Last night I found myself on a thread where women of darker skinned tones were accusing girls of mixed race or lighter skinned tones of being privileged.
This conversation took me back to an article I wrote during the US election while watching blacks spew hate towards white but justified it because they mattered just as much, and it was done to them for generations so now they get to do it too. My challenge with this entire issue is the further divide it causes.
Schools take in blacks because they have a quota to fill. Magazines must put their token black woman because we have a quota to fill. And in the meantime, those so-called mixed girls are at the raw end of the deal and it's justified because they had the privilege for so many years, so now we will turn them into the victims so that we can have our time to shine.

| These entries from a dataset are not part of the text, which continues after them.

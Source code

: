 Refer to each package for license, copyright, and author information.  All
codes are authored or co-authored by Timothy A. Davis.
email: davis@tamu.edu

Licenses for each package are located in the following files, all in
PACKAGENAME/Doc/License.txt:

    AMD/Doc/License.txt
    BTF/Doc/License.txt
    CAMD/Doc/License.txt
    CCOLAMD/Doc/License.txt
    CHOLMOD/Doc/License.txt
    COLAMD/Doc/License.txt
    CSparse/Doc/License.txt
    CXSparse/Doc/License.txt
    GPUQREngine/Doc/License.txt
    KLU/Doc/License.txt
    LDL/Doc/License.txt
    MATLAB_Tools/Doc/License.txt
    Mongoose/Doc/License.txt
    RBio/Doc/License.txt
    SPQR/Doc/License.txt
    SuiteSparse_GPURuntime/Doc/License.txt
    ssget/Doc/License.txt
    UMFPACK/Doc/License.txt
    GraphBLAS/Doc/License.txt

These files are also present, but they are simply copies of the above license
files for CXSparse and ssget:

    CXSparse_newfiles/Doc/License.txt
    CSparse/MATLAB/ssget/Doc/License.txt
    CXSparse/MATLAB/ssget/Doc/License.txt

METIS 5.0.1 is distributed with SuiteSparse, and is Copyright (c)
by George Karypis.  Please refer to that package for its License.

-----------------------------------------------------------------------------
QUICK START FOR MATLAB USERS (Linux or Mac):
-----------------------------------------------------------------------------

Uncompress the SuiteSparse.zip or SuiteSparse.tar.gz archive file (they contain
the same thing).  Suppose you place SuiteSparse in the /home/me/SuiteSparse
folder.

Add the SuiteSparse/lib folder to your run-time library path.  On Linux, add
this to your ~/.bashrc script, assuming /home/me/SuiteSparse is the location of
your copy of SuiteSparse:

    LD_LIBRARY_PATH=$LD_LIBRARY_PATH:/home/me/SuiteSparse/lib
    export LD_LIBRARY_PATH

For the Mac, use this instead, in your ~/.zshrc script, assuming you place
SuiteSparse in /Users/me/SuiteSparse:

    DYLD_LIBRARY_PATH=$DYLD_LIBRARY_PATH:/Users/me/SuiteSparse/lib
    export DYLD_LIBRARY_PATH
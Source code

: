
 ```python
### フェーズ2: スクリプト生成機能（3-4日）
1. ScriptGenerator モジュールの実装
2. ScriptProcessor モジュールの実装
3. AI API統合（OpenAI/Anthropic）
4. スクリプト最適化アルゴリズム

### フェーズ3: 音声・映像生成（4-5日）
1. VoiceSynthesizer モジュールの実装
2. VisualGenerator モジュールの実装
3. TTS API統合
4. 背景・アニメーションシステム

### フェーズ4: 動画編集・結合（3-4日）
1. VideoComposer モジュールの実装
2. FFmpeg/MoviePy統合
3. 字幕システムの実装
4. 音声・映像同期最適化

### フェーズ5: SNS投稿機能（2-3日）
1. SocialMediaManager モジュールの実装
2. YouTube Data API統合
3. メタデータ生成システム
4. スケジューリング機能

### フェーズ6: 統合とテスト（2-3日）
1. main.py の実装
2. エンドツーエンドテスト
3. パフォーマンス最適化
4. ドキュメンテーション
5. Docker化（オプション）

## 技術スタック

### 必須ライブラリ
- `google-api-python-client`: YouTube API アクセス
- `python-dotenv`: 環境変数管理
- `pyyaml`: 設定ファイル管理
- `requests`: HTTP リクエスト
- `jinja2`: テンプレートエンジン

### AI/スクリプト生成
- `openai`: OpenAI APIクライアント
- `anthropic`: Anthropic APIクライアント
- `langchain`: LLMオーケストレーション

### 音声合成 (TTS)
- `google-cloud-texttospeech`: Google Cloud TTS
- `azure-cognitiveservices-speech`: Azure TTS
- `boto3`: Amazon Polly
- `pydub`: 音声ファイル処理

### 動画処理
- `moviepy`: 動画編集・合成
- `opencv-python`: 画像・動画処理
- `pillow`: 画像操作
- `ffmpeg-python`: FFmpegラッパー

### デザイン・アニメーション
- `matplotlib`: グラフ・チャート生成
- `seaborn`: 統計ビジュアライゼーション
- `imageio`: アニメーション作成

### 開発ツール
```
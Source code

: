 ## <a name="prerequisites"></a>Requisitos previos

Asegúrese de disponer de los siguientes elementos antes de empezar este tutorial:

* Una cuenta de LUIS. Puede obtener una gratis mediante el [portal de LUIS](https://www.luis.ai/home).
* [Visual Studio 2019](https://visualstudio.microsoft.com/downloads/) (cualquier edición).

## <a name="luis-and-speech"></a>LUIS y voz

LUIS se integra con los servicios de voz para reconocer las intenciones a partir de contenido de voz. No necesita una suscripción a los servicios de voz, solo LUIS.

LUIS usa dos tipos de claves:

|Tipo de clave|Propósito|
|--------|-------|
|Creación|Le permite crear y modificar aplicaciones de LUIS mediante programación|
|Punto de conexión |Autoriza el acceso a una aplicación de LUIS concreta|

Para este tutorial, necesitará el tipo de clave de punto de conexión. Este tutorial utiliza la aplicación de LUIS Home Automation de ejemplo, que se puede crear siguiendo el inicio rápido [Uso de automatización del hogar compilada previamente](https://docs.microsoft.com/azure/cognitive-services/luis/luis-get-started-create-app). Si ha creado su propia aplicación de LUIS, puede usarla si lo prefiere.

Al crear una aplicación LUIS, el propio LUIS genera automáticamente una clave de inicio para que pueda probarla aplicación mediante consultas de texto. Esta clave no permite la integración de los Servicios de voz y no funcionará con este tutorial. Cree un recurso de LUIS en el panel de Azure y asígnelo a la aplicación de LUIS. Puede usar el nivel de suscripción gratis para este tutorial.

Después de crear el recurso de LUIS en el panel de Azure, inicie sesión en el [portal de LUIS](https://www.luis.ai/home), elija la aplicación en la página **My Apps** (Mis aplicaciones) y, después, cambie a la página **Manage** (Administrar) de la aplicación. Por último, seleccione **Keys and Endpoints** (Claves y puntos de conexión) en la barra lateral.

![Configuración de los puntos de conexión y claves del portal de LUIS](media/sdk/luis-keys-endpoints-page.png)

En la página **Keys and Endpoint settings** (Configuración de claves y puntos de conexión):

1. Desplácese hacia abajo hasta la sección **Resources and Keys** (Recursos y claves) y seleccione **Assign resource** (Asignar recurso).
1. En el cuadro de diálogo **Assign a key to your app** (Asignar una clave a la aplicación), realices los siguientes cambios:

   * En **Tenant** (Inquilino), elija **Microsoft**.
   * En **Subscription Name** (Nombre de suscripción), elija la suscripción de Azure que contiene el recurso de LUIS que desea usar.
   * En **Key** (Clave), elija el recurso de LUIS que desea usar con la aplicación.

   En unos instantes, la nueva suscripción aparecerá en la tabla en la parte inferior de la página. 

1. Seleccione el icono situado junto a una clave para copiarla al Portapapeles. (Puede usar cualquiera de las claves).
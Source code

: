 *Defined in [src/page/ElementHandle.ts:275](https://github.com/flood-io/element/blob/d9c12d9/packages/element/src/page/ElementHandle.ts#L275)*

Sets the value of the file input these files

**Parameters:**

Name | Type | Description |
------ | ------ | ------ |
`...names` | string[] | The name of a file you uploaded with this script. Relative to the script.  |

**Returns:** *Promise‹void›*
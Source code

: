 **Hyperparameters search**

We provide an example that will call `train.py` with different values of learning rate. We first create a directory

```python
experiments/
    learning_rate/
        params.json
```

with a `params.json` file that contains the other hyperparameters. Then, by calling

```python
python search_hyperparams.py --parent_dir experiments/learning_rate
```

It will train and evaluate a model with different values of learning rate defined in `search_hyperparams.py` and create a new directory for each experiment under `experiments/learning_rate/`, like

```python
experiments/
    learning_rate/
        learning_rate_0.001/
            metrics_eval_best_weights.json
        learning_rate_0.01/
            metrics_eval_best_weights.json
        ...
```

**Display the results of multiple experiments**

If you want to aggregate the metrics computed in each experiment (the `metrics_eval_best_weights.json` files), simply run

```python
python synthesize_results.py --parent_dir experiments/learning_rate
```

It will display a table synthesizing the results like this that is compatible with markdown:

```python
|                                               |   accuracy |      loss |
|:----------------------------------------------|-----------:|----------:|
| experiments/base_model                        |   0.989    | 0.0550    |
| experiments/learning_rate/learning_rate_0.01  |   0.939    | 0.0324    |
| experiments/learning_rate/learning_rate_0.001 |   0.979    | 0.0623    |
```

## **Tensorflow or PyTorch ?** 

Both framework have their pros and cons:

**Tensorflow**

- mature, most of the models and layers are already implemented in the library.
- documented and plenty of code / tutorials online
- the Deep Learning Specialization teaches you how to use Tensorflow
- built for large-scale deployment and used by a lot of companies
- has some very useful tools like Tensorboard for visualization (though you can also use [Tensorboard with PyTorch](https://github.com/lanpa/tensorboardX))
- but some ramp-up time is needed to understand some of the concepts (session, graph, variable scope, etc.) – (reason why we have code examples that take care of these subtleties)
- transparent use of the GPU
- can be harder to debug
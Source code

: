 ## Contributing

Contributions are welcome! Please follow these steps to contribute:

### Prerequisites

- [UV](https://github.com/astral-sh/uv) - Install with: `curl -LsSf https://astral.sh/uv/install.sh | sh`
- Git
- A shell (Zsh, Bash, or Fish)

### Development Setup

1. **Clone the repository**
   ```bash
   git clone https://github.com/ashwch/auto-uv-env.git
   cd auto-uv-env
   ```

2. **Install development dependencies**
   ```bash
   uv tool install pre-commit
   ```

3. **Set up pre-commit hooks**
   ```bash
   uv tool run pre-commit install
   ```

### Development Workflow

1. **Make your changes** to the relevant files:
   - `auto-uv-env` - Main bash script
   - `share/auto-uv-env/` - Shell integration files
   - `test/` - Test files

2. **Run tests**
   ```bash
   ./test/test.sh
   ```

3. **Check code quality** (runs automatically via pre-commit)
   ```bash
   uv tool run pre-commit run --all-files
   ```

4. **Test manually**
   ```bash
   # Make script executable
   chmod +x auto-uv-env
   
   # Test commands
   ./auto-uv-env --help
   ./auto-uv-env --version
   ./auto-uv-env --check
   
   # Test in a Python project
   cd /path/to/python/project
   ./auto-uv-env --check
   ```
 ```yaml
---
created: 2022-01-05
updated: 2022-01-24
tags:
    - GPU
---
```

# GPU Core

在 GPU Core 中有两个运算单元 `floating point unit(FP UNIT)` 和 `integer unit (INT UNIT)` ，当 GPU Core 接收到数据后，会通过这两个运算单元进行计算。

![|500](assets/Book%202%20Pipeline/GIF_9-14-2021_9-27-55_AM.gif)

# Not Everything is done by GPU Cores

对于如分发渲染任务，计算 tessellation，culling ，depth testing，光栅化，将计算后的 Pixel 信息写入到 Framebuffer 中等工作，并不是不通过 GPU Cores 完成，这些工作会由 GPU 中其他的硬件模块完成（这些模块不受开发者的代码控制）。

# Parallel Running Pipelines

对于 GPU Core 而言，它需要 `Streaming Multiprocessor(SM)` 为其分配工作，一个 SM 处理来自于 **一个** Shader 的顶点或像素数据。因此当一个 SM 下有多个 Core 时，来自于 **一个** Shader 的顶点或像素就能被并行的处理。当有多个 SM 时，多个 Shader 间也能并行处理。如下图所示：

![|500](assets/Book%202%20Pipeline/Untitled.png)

Can't we change the conversation to one where we genuinely celebrate each race and colour? Shouldn't our efforts be on finding a way to reprogramme the mind without tearing down another colour?
When men jump up and say they are victims too, feminists rightly say that it's simply not relevant in the conversation. What men endure is a separate conversation and shouldn't be used to minimise what women endure. Similarly, while we advocate for women carrying about themselves in an appropriate manner, we cannot place inappropriate dress and behaviour in the same conversation as rape.
When we add white privilege or mixed-race privilege to the topic of black beauty we dilute the cause and simply add to the racial conversation, with just another flavour really.
If we want our sons to see beauty in every colour, race or shape, then comment on everyone positively. When they are asleep print pictures of models in every form and fashion and create your own magazine and have fun turning the pages. If your son is drawn to a particular type, please don't tell him he's wrong. Be firm in your preference. Be deliberate to point out the gorgeous black girl walking down the road (without saying she is gorgeous for a black girl). Just point out beauty without using any adjectives that describe their race, their colour, their hair or their shape.
Just point out their beauty. I firmly believe if we became intentional about pointing out and looking for the beauty in everyone, then the racial divide will end while simultaneously rewiring the minds of what the next generation views as pretty.
Just celebrate, just celebrate, just celebrate. Avoid anything that further divides.